Comme dévoilé le 25 août lors de la Conférence annuelle des ambassadeurs, la France devrait ouvrir quatre chantiers : la réforme du système monétaire international ; la lutte contre la volatilité du prix des matières premières ; la réforme de la gouvernance mondiale ; la recherche de financements innovants pour aider au développement des pays pauvres. Le président français n’a de cesse de le répéter : il veut poursuivre la réforme du système économique mondial entamé par le G20 au début de la crise. Pas question de passer en mode gestion.
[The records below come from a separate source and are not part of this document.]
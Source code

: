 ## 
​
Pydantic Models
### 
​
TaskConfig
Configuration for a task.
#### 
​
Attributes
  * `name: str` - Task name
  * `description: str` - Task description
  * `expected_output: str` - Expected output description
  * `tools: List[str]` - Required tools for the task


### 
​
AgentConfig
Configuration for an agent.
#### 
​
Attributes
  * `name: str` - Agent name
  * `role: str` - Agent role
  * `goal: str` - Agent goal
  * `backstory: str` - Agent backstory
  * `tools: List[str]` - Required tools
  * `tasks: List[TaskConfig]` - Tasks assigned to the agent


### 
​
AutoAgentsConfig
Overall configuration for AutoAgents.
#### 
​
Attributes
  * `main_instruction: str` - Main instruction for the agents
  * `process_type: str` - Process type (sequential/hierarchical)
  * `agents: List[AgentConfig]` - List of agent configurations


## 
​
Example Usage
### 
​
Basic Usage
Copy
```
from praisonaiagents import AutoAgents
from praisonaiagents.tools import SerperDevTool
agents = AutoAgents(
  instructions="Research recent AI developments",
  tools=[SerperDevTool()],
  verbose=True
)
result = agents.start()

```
« Surenchérir pour exister »
« Les thématiques choisies sont pertinentes , concède François Asensi, député communiste de Seine - Saint-Denis et membre de la commission des affaires étrangères à l’Assemblée nationale. Mais l’ordre du jour de cette présidence française n’a cessé de gonfler... Comme si, la crise s’éloignant dans les pays émergents, rendant du coup moins prégnante leur volonté de réformer le système, il fallait surenchérir pour exister. Quant à la volonté réelle des dirigeants français de réformer le système économique mondial, on peut émettre quelques doutes. Le FMI avec Dominique Strauss-Kahn ou l’OMC avec Pascal Lamy sont dirigés par des Français depuis déjà quelques années et on ne peut pas dire que ces organisations internationales ont profondément bousculé le système économique mondial. Au contraire, ils ont plutôt abdiqué devant les marchés financiers, cédé à l’orthodoxie libérale, oeuvré pour le désengagement des Etats ... »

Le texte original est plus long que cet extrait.